I started putting in extra hours in hopes of completing my tasks, yet could never quite get everything done. Since I was new to several of the responsibilities related to the new position, I was working slower than usual. I felt overwhelmed but was determined to develop the abilities and aptitude needed because I love the work and valued the position.
The new position required me to exercise more innovation and creativity than previous roles had. Now I was not only delivering work projects, I was also leading the new strategies and approaches for the projects. I now had to spend hours doing research to understand the market and design new approaches, and had to reorient my approach to think more broadly and critically.
Beyond workload and mindset changes, I also had to develop new work behaviors. Because my new projects required collaboration with a separate department, I had to manage their project progress and deadlines. This meant communicating strict requirements, asserting my authority and needs for the project, which was initially difficult and uncomfortable. I had to develop complete ownership of the project without much room for mistakes. This steep learning curve in several different areas, however, developed me professionally in ways nothing else could have.
For those of you who are facing a similar situation at your jobs, here are few ways I dealt with the unexpected increase in the workload and professional responsibilities:
Successful women stay students throughout their careers. When new responsibilities and positions come your way, you often have to do the extra work yourself to raise your skill levels. This means putting time aside to research, practice, and reach out to experts in your area for mentoring. Though it could be tempting to cut out all extra activities to focus on adjusting to your new role, it’s incredibly important to expose yourself to any learning opportunities that could accelerate your development.
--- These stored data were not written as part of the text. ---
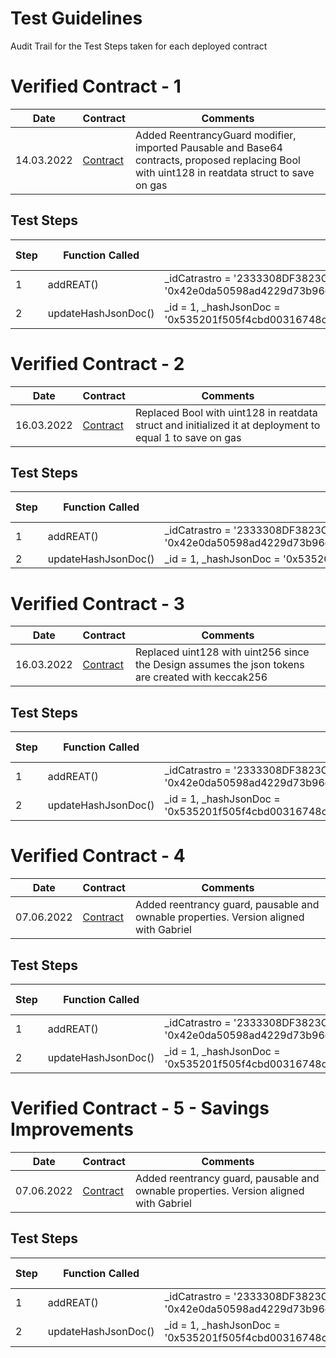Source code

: # Test Guidelines

Audit Trail for the Test Steps taken for each deployed contract


# Verified Contract - 1

| Date | Contract | Comments |
| ---- | -------- | -------- |
| 14.03.2022 | [Contract](https://rinkeby.etherscan.io/address/0xD5feF439D07a66A86bF3fd61D17758f9E813B53b#code) | Added ReentrancyGuard modifier, imported Pausable and Base64 contracts, proposed replacing Bool with uint128 in reatdata struct to save on gas |

## Test Steps

| Step | Function Called | Input | Output | Gas Consumed |
| ---- | -------- | -------- | -------- | -------- |
| 1 | addREAT() | _idCatrastro = '2333308DF3823C0093LW', _hashJsonToken = '0x42e0da50598ad4229d73b96e097a2f1d988b6ec35e3cb26cced523a27ba58e2e' | [tx](https://rinkeby.etherscan.io/tx/0x5036e5991a92419c1453e3d32e934d52e31061ec57c8d9de16c8dab21ce72e55) | 236,365 |
| 2 | updateHashJsonDoc() | _id = 1, _hashJsonDoc = '0x535201f505f4cbd00316748c5ffc6cd7324552c50b884184fc290c1b5a47bddd' | [tx](https://rinkeby.etherscan.io/tx/0x53025fe2266c09babaeef60d92f0fd35f80137c5cb01ff6391b2ad1345ce59cb) | 175,552 |


# Verified Contract - 2

| Date | Contract | Comments |
| ---- | -------- | -------- |
| 16.03.2022 | [Contract](https://rinkeby.etherscan.io/address/0xc9A6D56d40D22A8Af1293A4292e3e93855899398#code) | Replaced Bool with uint128 in reatdata struct and initialized it at deployment to equal 1 to save on gas |

## Test Steps

| Step | Function Called | Input | Output | Gas Consumed |
| ---- | -------- | -------- | -------- | -------- |
| 1 | addREAT() | _idCatrastro = '2333308DF3823C0093LW', _hashJsonToken = '0x42e0da50598ad4229d73b96e097a2f1d988b6ec35e3cb26cced523a27ba58e2e' | [tx](https://rinkeby.etherscan.io/tx/0x52893bd3f5ffc3cd5e9368c21b159483603a677afe6b547942d13a70c8ad28ce) | 234,158 |
| 2 | updateHashJsonDoc() | _id = 1, _hashJsonDoc = '0x535201f505f4cbd00316748c5ffc' | [tx](https://rinkeby.etherscan.io/tx/0xa72044764c7f2093b36fac93da69ff88a4a4625e9c7dc87e9e0986a9e788097e) |  29,803 |


# Verified Contract - 3

| Date | Contract | Comments |
| ---- | -------- | -------- |
| 16.03.2022 | [Contract](https://rinkeby.etherscan.io/address/0xbF5FaAAe37Edc04CD06C8676c13B1B5644878d9E#code) | Replaced uint128 with uint256 since the Design assumes the json tokens are created with keccak256 |

## Test Steps

| Step | Function Called | Input | Output | Gas Consumed |
| ---- | -------- | -------- | -------- | -------- |
| 1 | addREAT() | _idCatrastro = '2333308DF3823C0093LW', _hashJsonToken = '0x42e0da50598ad4229d73b96e097a2f1d988b6ec35e3cb26cced523a27ba58e2e' | [tx](https://rinkeby.etherscan.io/tx/0x3f3f16a6998779c8152fa6b5fbc0ef2a7bbf49e19c23bb4d7df98369079b0d10) | 255,874 |
| 2 | updateHashJsonDoc() | _id = 1, _hashJsonDoc = '0x535201f505f4cbd00316748c5ffc6cd7324552c50b884184fc290c1b5a47bddd' | [tx](https://rinkeby.etherscan.io/tx/0x41211b78d4e82e441dfab111a78abc85783540d270eb9e1dc2e8ab6d3395fe92) |  31,658  |


# Verified Contract - 4

| Date | Contract | Comments |
| ---- | -------- | -------- |
| 07.06.2022 | [Contract](https://rinkeby.etherscan.io/address/0x3046e31F2855449Be3f509f03FcB08171332d615#code) | Added reentrancy guard, pausable and ownable properties. Version aligned with Gabriel  |

## Test Steps

| Step | Function Called | Input | Output | Gas Consumed |
| ---- | -------- | -------- | -------- | -------- |
| 1 | addREAT() | _idCatrastro = '2333308DF3823C0093LW', _hashJsonToken = '0x42e0da50598ad4229d73b96e097a2f1d988b6ec35e3cb26cced523a27ba58e2e' | [tx](https://rinkeby.etherscan.io/tx/0x3f3f16a6998779c8152fa6b5fbc0ef2a7bbf49e19c23bb4d7df98369079b0d10) | 236,365 |
| 2 | updateHashJsonDoc() | _id = 1, _hashJsonDoc = '0x535201f505f4cbd00316748c5ffc6cd7324552c50b884184fc290c1b5a47bddd' | [tx](https://rinkeby.etherscan.io/tx/0xd8b4e197e4ab7e434d025740ee9de70f4a8d649e9af97883e4a0a7f1e3065443) |  117,035  |

# Verified Contract - 5 - Savings Improvements

| Date | Contract | Comments |
| ---- | -------- | -------- |
| 07.06.2022 | [Contract](https://rinkeby.etherscan.io/address/0x3046e31F2855449Be3f509f03FcB08171332d615#code) | Added reentrancy guard, pausable and ownable properties. Version aligned with Gabriel  |

## Test Steps

| Step | Function Called | Input | Output | Gas Consumed |
| ---- | -------- | -------- | -------- | -------- |
| 1 | addREAT() | _idCatrastro = '2333308DF3823C0093LW', _hashJsonToken = '0x42e0da50598ad4229d73b96e097a2f1d988b6ec35e3cb26cced523a27ba58e2e' | [tx]() | 236,365 |
| 2 | updateHashJsonDoc() | _id = 1, _hashJsonDoc = '0x535201f505f4cbd00316748c5ffc6cd7324552c50b884184fc290c1b5a47bddd' | [tx]() |  ____  |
Set up meetings with co-workers, attend relevant trainings–even go outside your specific focus area to acquire practice or information that could give you an edge in your new responsibilities.
For me, this meant hours after work reading. I also had to set new communication standards, and learned new habits to support my responsibilities. I have found the best way to stay motivated and cultivate a positive attitude while dealing with your workload is to focus on learning as much as you can. Most people crave the chance to learn new things and enhance their skills, but very few get that opportunity. Consider yourself lucky for being given an opportunity to enhance your career. All the hard work and sweat is going to pay you back in the future.
When overwhelmed, it’s easy to keep focusing on everything that needs to be done. However, that perspective can sap all your energy. It’s important to stop the negative thought cycle, decide what can be accomplished next, and build up a positive frame of mind about the work at hand. Developing the right frame of mind is half the work towards solving the problems at hand because, once you have a positive achievement perspective, you can actually start accomplishing tasks
Accept the fact that you won’t be able to complete all the tasks at once. The earlier you accept this, the better. The right approach is to prioritize your work and tackle tasks that are high priority first. Prepare a to-do list of daily tasks every day. This will help you focus on urgent tasks and improve your productivity. Looking back now at my first few months in the job, I realize that so much of my struggle was in time management. I feel that if I had been an excellent time manager going in, I would have halved my problems.
Talk to your manager
People often hesitate to share concerns with their managers. Especially when the concerns are related to workload, we can think that bringing the issue up will reflect badly on us. This is far from true. More often than not, your boss will understand your concern. In my case, my manager helped and guided me at every step.
In addition to these four steps, I also made it a point to reward myself every time I met significant goals or was appreciated at work. And remember to take care of yourself: a pedicure can fix your mood even when your to-do list is full of pending tasks.